Vu ce scénario, il semblerait naturel que les électeurs et électrices puissent étudier en profondeur les approches, programmes et promesses des candidats avant de déposer leur bulletin dans l’urne (physique ou virtuelle). Mieux encore, il s’avérerait pertinent qu’ils-elles puissent analyser le bilan respectif des candidats, d’autant plus que tous deux ont déjà eu l’occasion d’occuper la Maison-Blanche dans un mandat précédent. Toutefois, l’étude des bilans et des promesses semble relever d’une façon révolue de penser et de faire la politique. Désormais, le choix s’appuie sur les images plus que sur les mots, sur les impressions plus que sur les programmes. Par exemple, nonobstant leurs différends idéologiques, le  Yes We Can obamien de 2008 n’est guère différent du  Make America Great Again  trumpien de 2016 dans sa portée, mais aussi dans sa capacité de mobiliser les bases militantes. Dans les deux cas, le slogan est gage de succès.
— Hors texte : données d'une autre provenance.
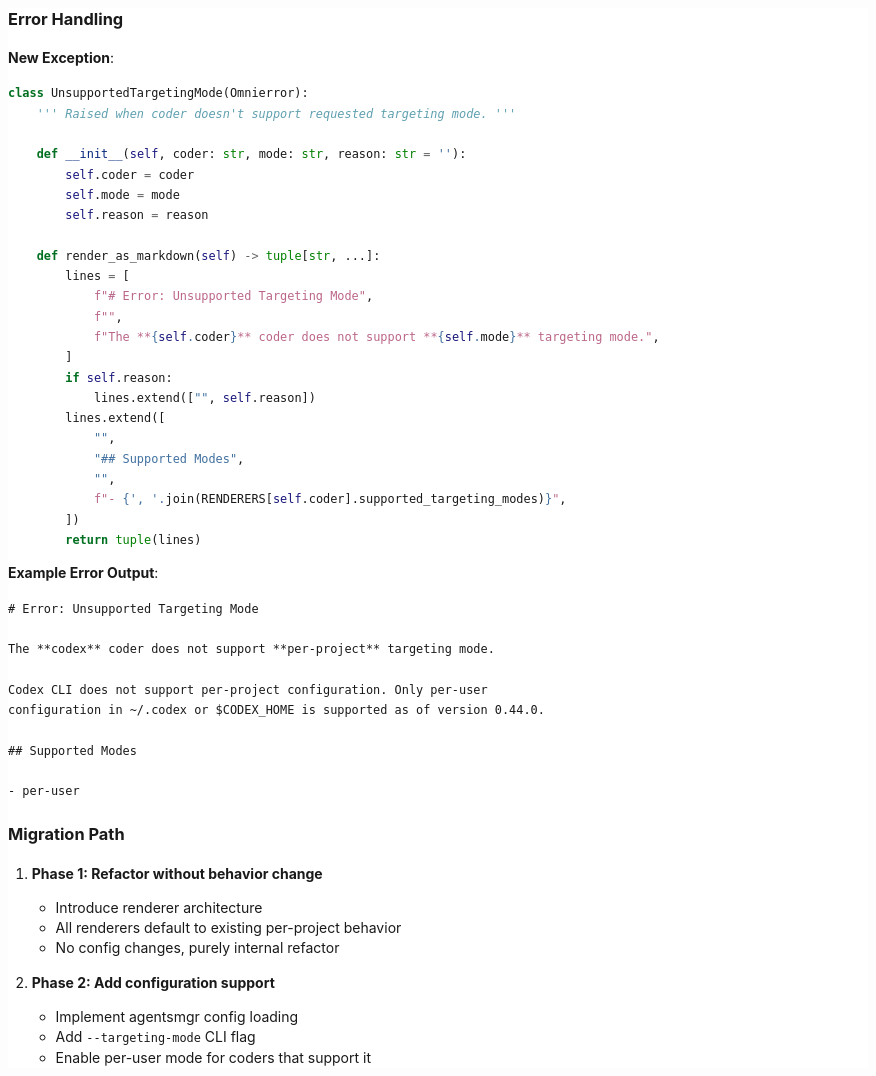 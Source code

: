 ### Error Handling

**New Exception**:
```python
class UnsupportedTargetingMode(Omnierror):
    ''' Raised when coder doesn't support requested targeting mode. '''

    def __init__(self, coder: str, mode: str, reason: str = ''):
        self.coder = coder
        self.mode = mode
        self.reason = reason

    def render_as_markdown(self) -> tuple[str, ...]:
        lines = [
            f"# Error: Unsupported Targeting Mode",
            f"",
            f"The **{self.coder}** coder does not support **{self.mode}** targeting mode.",
        ]
        if self.reason:
            lines.extend(["", self.reason])
        lines.extend([
            "",
            "## Supported Modes",
            "",
            f"- {', '.join(RENDERERS[self.coder].supported_targeting_modes)}",
        ])
        return tuple(lines)
```

**Example Error Output**:
```
# Error: Unsupported Targeting Mode

The **codex** coder does not support **per-project** targeting mode.

Codex CLI does not support per-project configuration. Only per-user
configuration in ~/.codex or $CODEX_HOME is supported as of version 0.44.0.

## Supported Modes

- per-user
```

### Migration Path

1. **Phase 1: Refactor without behavior change**
   - Introduce renderer architecture
   - All renderers default to existing per-project behavior
   - No config changes, purely internal refactor

2. **Phase 2: Add configuration support**
   - Implement agentsmgr config loading
   - Add `--targeting-mode` CLI flag
   - Enable per-user mode for coders that support it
Dans un tel contexte, plus que jamais, la « quête du vrai » cède le pas à l’opinion et à la perception. D’où l’expression « post-vérité » ou « post-factuel » pour décrire notre ère politique. À vrai dire (sans mauvais jeu de mots), il est sans doute abusif de parler d’une « ère » de post-vérité, puisque la politique s’est toujours exercée à partir de faits, mais aussi – et surtout – d’opinions et d’émotions. En revanche, ce qui inquiète considérablement est cette absence de « quête » de vérité au cœur de la politique actuelle et de la présente campagne américaine. Cette inquiétude est d’autant plus avérée dans un monde où les garde-fous que sont les médias traditionnels vivent une crise sans précédent et sont impuissants à porter un regard critique apartisan. Plus que jamais, la politique semble donc se réfléchir et se pratiquer de façon manichéenne. Sans les nuances que nécessiterait une campagne d’une telle importance.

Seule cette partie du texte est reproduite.